This article answers a FAQ (frequently asked question).

vtapes, tapes, and volumes

When Amanda was first written, it only did backups to actual tapes - plastic boxes with long strips of magnetic material. So the word "tape" appears all over Amanda's documentation and messages. Later, Amanda introduced backups to disk. This feature basically emulated tapes on disk, and so these were called vtapes. This name is still used quite often in documentation and on the mailing list.

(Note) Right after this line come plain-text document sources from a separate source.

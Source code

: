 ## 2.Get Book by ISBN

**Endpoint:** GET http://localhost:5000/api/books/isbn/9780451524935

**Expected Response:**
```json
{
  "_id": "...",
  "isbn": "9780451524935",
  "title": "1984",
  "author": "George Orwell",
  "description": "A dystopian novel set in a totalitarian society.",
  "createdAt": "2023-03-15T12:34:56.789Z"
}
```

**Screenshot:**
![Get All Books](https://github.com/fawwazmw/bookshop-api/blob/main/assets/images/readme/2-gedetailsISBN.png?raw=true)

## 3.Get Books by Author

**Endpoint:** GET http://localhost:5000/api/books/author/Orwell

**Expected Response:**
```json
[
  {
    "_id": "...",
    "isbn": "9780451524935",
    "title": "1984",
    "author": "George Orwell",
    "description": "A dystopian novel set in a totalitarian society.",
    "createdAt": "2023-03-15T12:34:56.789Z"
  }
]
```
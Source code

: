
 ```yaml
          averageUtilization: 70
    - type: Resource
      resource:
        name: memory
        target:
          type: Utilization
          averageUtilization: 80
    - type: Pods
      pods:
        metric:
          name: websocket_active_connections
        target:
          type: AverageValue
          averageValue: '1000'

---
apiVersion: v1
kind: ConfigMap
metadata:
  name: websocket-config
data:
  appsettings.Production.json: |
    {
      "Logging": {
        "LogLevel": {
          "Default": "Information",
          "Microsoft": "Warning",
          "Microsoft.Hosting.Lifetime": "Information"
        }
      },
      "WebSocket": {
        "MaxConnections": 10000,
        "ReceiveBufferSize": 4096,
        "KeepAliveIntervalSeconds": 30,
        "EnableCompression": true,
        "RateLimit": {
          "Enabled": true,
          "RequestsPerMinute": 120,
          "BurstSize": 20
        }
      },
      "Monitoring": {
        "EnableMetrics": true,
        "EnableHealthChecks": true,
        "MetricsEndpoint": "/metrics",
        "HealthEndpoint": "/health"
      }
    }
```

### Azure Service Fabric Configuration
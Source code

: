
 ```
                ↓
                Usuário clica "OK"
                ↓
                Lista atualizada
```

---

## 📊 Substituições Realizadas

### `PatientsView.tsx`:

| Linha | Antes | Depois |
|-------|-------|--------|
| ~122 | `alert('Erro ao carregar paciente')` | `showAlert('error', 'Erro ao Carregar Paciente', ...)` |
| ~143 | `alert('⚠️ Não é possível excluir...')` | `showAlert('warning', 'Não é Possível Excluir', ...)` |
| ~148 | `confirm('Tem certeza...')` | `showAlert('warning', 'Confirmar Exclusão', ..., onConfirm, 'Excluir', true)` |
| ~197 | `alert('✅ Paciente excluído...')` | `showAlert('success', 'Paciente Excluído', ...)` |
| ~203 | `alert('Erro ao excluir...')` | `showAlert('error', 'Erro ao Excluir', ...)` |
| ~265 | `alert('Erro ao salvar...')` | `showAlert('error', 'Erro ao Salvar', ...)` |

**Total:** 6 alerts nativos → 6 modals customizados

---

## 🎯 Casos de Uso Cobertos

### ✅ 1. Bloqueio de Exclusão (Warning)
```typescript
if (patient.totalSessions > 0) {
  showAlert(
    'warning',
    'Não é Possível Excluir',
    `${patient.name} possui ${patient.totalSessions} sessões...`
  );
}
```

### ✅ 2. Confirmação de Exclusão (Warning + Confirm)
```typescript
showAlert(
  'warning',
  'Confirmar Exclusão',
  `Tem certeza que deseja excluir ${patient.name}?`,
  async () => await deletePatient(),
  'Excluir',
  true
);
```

In general, we try to refer to units of data storage as "volumes". For physical tapes, this means the same thing as "tape". For backups to disk, this means the same thing as "vtape". For Amazon S3 backups, we have always used the term "volume," because "s3tape" just sounds silly.

devices

In Amanda-2.6.0, Amanda introduced a new Device API which completely rewrote all of code to read and write data to storage media. This introduced the concept of a device, which is analogous to a tape drive: a device is a tool to read and write on a volume. Each device has a "prefix" which is used to identify it in an Amanda configuration. Here is a partial list of devices. See amanda-devices(7) for the full, current list.

Tape Device
Real, old-fashioned tapes. Prefix is tape: (or no prefix at all, for backward compatibility)
VFS Device
Backup to disks, a.k.a. vtapes. Prefix is file:.
S3 Device
Backup to Amazon S3. Prefix is s3:.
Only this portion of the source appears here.